Now, since you want all layers to be in the same CRS, go ahead and look for the same projection of the Blocks layer (remember I told you to look at it on the Layer Properties dialog box?). Look for EPSG:4269, NAD83. You can write EPSG:4269 in the filter box and it will facilitate the search for you. Once you select the proper CRS, click OK and the layer should be projected on top of the Blocks one, like this:
Congratulations, now you have two layers on QGIS! Feel free to explore the new layers attribute table, properties, change the color, and I also recommend that you rename both layers to something more practical, like “Blocks” and “Hydro”. This is a good idea so that you can always easily locate the main layers, as the operations that we will do will multiply the number of layers. To rename a layer, right-click on its name and select the last option in the menu, “rename”. You can also toggle the visibility of layers on/off by clicking on the X to the left of the layer’s name. This may come in handy in the future.
Adding a Raster Layer
Now, let’s get the third layer into play: the raster layer. To open it, we must click on the Add Raster Layer button, right below the Add Vector Layer button. Then, we search for the Elevation folder, and click on hh47elu.dem.gz. When we do, a black square image will appear on the map area:
That raster is a Digital Elevation Map, and the colors reflect altitude: the dark levels are 0, while the white levels are the higher altitudes. Let’s explore the raster layer a bit.
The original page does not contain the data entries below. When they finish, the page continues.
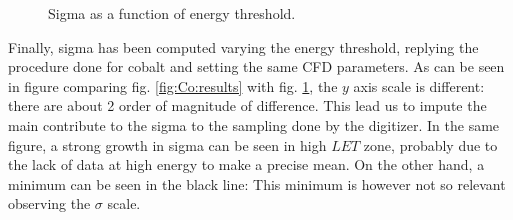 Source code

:\documentclass[11pt,a4 paper]{article}
\begin{document}
\begin{figure}[H]
    \centering
    \caption{Sigma as a function of energy threshold.}
    \label{fig:sigma:sim}
\end{figure}



Finally, sigma has been computed varying the energy threshold, replying the procedure done for cobalt and setting the same CFD parameters. As can be seen in figure comparing fig. \ref{fig:Co:results} with fig. \ref{fig:sigma:sim}, the $y$ axis scale is different: there are about 2 order of magnitude of difference. This lead us to impute the main contribute to the sigma to the sampling done by the digitizer. In the same figure, a strong growth in sigma can be seen in high $LET$ zone, probably due to the lack of data at high energy to make a precise mean. On the other hand, a minimum can be seen in the black line: This minimum is however not so relevant observing the $\sigma$ scale.
\end{document}

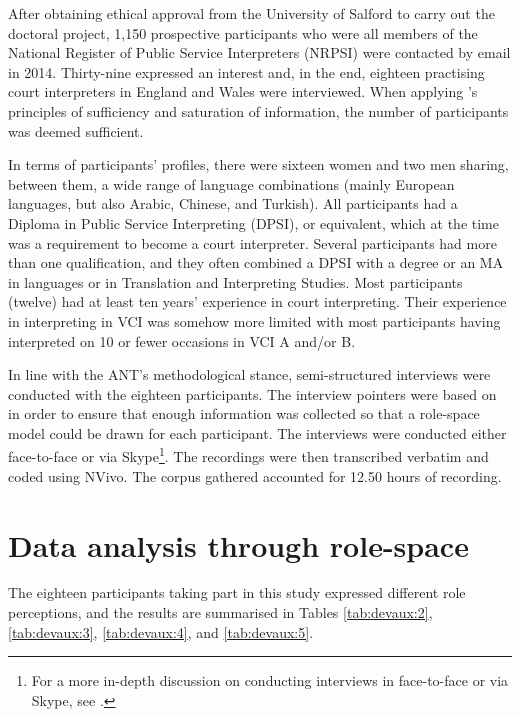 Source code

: \documentclass[output=paper]{langsci/langscibook}
\begin{document}
After obtaining ethical approval from the University of Salford to carry out the doctoral project, 1,150 prospective participants who were all members of the National Register of Public Service Interpreters (\textsc{NRPSI}) were contacted by email in 2014. Thirty-nine expressed an interest and, in the end, eighteen practising court interpreters in England and Wales were interviewed. When applying \citet{Seidman2006}’s principles of sufficiency and saturation of information, the number of participants was deemed sufficient. 

In terms of participants’ profiles, there were sixteen women and two men sharing, between them, a wide range of language combinations (mainly European languages, but also Arabic, Chinese, and Turkish). All participants had a Diploma in Public Service Interpreting (\textsc{DPSI}), or equivalent, which at the time was a requirement to become a court interpreter. Several participants had more than one qualification, and they often combined a \textsc{DPSI} with a degree or an MA in languages or in Translation and Interpreting Studies. Most participants (twelve) had at least ten years’ experience in court interpreting. Their experience in interpreting in \textsc{VCI} was somehow more limited with most participants having interpreted on 10 or fewer occasions in \textsc{VCI} A and/or B.   

In line with the \textsc{ANT}’s methodological stance, semi-structured interviews were conducted with the eighteen participants. The interview pointers were based on  in order to ensure that enough information was collected so that a role-space model could be drawn for each participant. The interviews were conducted either face-to-face or via Skype\footnote{For a more in-depth discussion on conducting interviews in face-to-face or via Skype, see \citet{Devaux2017b}.}. The recordings were then transcribed verbatim and coded using NVivo. The corpus gathered accounted for 12.50 hours of recording. 

\section{Data analysis through role-space}
\label{sec:devaux:5}
The eighteen participants taking part in this study expressed different role perceptions, and the results are summarised in Tables \ref{tab:devaux:2}, \ref{tab:devaux:3}, \ref{tab:devaux:4}, and \ref{tab:devaux:5}.
\end{document}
I chose to rename mine “Elevation Raster”. In the properties dialog box, we can see in the General tab that the CRS for this raster layer is very different from the other two layers; still, the layer is perfectly aligned with the other two on the map. Why? Because QGIS has an option called On-The-Fly, which aligns all projections to the CRS of the first layer you opened. You can check that On-The-Fly is active by looking at the lower-right area of your QGIS window, where you will see EPSG:4269 (OTF). The OTF means On-The-Fly is active, and it was not active before we opened this new raster layer.
Creating a New Shapefile Layer
Also note that the square does not cover the whole Manhattan, but just a fraction of it. For practicity’s sake, we will define this square area as our “study area”, so we will disregard anything that is not within this box. To do this, we will create a new layer from scratch, and we will draw a polygon in the shape of the raster layer. To create a new layer, click on the bottom button in the Layers bar, called “New Shapefile Layer” (looks like a V with a small yellow star next to it). Go ahead and click on it. You will get the Create New Shapefile Layer dialog box:
Here, make sure to select “Polygon” as the type. Then, click on the drop-down for the CRS and make sure you choose EPSG:4269, NAT83 as the CRS, instead of the default EPSG:4326, WGS 84. Don’t worry about anything else because this will just be a tool layer that will help us clip the other two layers to the study area. Go ahead and click OK, and QGIS will prompt you to Save the blank layer on your hard drive. Go ahead and do it, and let’s call it Study Area. Study Area will be added to your Layers Panel, but we can’t see anything because it doesn’t have any features yet. Here we only need one feature, and we are going to draw it, tracing a square over the Raster image.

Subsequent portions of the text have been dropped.